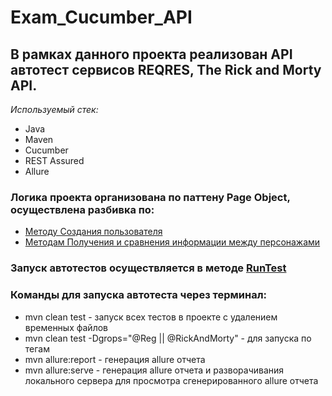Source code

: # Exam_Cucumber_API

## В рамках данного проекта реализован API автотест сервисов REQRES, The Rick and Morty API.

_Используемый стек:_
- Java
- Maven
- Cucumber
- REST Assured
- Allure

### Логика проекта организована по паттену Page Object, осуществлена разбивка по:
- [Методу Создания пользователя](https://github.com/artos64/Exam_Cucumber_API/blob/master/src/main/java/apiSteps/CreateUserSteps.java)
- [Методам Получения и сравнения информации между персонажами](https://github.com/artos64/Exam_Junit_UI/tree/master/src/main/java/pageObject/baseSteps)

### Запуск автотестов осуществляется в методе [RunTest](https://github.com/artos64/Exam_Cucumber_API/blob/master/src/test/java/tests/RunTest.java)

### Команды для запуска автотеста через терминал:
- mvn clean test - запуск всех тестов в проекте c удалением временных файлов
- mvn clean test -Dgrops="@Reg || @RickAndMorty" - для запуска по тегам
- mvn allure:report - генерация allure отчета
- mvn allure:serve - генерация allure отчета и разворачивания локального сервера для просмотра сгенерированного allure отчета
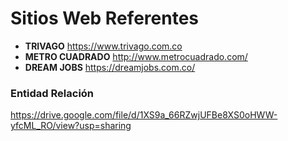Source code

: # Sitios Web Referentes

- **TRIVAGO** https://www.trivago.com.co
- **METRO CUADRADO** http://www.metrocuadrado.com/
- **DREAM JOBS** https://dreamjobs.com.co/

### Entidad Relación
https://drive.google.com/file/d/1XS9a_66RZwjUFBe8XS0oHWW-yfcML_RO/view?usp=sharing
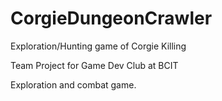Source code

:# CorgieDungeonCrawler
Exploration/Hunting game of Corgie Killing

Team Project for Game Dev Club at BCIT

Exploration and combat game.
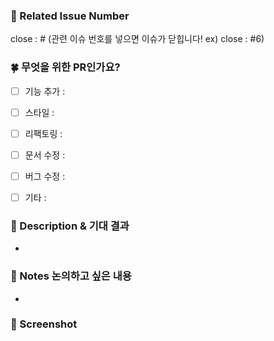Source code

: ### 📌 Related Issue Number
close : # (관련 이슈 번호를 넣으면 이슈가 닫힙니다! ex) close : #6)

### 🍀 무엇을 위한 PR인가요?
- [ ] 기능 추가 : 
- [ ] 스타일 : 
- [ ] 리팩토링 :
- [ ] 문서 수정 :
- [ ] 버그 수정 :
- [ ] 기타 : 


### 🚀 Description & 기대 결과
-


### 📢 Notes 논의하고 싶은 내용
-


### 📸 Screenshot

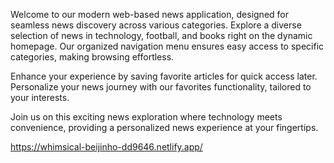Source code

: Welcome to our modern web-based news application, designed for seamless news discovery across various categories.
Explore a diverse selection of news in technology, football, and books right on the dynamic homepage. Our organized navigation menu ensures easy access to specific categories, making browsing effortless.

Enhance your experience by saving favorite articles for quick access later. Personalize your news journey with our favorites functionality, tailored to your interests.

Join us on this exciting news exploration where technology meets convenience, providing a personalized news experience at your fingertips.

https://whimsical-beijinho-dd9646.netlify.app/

______________________________

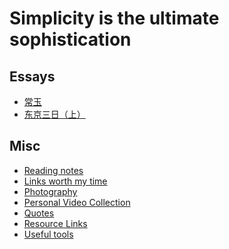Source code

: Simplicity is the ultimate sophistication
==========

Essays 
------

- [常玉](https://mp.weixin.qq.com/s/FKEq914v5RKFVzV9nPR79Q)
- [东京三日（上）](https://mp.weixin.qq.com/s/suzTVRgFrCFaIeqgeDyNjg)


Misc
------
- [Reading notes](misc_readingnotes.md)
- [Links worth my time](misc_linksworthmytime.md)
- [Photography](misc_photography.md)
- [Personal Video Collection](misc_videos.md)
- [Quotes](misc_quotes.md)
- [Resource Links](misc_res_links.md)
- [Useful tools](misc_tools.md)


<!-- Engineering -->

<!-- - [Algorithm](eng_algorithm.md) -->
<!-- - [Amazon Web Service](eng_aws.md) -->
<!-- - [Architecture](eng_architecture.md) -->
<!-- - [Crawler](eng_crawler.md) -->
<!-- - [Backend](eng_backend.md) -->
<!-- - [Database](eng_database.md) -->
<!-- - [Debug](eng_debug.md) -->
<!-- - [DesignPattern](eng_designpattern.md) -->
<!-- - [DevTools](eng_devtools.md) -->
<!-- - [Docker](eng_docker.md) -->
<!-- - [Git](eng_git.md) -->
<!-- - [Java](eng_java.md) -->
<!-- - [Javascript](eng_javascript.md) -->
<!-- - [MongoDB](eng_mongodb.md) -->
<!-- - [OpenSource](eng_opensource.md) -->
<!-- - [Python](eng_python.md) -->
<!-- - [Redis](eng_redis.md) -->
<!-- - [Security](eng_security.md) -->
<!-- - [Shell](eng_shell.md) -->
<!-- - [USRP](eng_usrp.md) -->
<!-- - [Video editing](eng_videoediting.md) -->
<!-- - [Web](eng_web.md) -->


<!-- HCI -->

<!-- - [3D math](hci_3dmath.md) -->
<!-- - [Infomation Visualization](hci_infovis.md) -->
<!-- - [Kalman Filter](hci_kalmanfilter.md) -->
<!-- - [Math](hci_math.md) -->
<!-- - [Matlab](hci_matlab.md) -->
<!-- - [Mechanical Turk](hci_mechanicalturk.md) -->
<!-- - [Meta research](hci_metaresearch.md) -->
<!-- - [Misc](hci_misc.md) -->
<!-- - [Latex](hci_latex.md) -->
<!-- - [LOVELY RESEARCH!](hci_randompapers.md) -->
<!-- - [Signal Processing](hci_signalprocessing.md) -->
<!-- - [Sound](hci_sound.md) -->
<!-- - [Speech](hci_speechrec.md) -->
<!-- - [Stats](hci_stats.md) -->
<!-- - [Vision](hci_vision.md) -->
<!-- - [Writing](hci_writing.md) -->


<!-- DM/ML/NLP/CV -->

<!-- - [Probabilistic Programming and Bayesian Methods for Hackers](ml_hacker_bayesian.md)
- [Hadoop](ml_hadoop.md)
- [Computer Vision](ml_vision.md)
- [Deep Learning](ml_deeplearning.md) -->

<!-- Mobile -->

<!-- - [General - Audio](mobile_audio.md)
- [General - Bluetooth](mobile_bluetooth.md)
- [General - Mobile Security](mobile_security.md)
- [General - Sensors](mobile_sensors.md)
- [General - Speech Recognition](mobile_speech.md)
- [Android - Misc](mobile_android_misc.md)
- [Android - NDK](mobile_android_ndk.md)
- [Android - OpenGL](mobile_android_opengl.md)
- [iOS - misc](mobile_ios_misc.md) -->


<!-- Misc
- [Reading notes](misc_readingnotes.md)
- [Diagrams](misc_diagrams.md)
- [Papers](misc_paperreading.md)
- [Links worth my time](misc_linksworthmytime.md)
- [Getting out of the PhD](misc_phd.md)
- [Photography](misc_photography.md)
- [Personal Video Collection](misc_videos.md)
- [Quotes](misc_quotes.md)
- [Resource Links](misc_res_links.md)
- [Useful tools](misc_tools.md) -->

______________________________

◆ Description of the task
Among the lines of the data, find every one that holds "проекта" and copy it.

◆ Result
## В рамках данного проекта реализован API автотест сервисов REQRES, The Rick and Morty API.
### Логика проекта организована по паттену Page Object, осуществлена разбивка по:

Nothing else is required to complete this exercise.